According to smartctl the disk is good but starting the long test the test itself fails. Instead the smart metrics seems ok. I’ve tried changing the cable but it doesn’t help. I’ve currently attached to disk to another machine where I’m running the long test without any error in dmesg, so I’m starting to think that it may be the controller’s fault (even if for the SSD it works flawlessly?). Otherwise it could be a power issue but I can’t see how, I don’t remember the exact specifics of the PSU but I removed it from a PC which certainly consumed more than the Rock5B + 1 SSD + 1 HD + 1 fan.

I’m tempted to buy another controller and see what happens but perhaps someone can suggest a model which works for sure?
Otherwise it could be a software problem but I’ve no idea how to investigate in that direction. I’m running NixOS (mainline Linux 6.11) if it can help.
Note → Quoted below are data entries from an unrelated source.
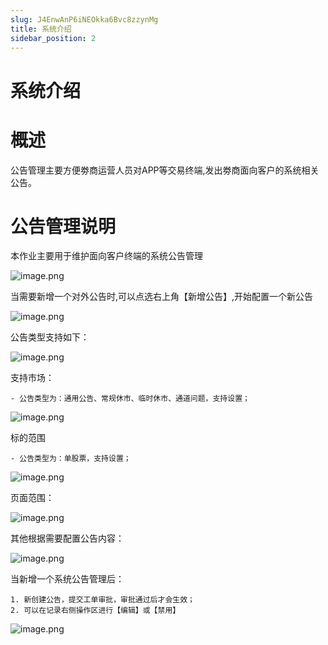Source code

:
 ```yaml
---
slug: J4EnwAnP6iNEOkka6Bvc8zzynMg
title: 系统介绍
sidebar_position: 2
---
```



# 系统介绍


# 概述


公告管理主要方便劵商运营人员对APP等交易终端,发出劵商面向客户的系统相关公告。


# 公告管理说明


本作业主要用于维护面向客户终端的系统公告管理


![image.png](/assets/d04744090fcd61879ac0026fae04904a.png)


当需要新增一个对外公告时,可以点选右上角【新增公告】,开始配置一个新公告


![image.png](/assets/5341074003c9dd1cb0e63d2c93c91b8c.png)


公告类型支持如下：                                                                          


![image.png](/assets/9cacb3d27eb71cd5d6dabecac56bf1e5.png)


支持市场：

    - 公告类型为：通用公告、常规休市、临时休市、通道问题，支持设置；

![image.png](/assets/e0278af1c253cc8ae9db9343f93a4f9b.png)


标的范围

    - 公告类型为：单股票，支持设置；

![image.png](/assets/833a8aed381d00925fd87eddf9e59e8e.png)


页面范围：


![image.png](/assets/a21981aef462e48ef6409da2b9aece58.png)


其他根据需要配置公告内容：


![image.png](/assets/d2a89e68be6e457057390c9c2178bd48.png)


当新增一个系统公告管理后：

    1. 新创建公告，提交工单审批，审批通过后才会生效；
    2. 可以在记录右侧操作区进行【编辑】或【禁用】

![image.png](/assets/0206ffab53bd063c29f0a3d9f3508965.png)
foxx1337 · December 10, 2024, 10:42pm

The sata controller overheats. Mine has an ASM1166 (as opposed to your JMB585) and I had to mount a Noctua NF-A4x10 to stop the signal drops. https://lastpixel.tv/tiny-home-server/

aciceri · December 11, 2024, 10:14am

Interesting, it may be the case (even if touching the radiator right now it doesn’t seem hot, but I should try when it’s under an heavy load).
How did you attach the fan? That controller (and mine too) doesn’t seem to have holes for the screws.

foxx1337 · December 11, 2024, 7:24pm

There’s a picture in the article, with the duct tape.

aciceri · December 13, 2024, 9:08am

Oh my bad, just saw it, I was looking at the other controller.
However if this is the case then why I never had problems with the SSD? The SSD could do even more writing/reading honestly since the OS is on it.

aciceri · December 16, 2024, 3:59pm

At the end the problem seems to be the PSU, the 2 disks were connected in parallel using the same cable (with multiple connectors). Attaching the HD to the other “PSU line” (that was unused) I don’t see any error anymore.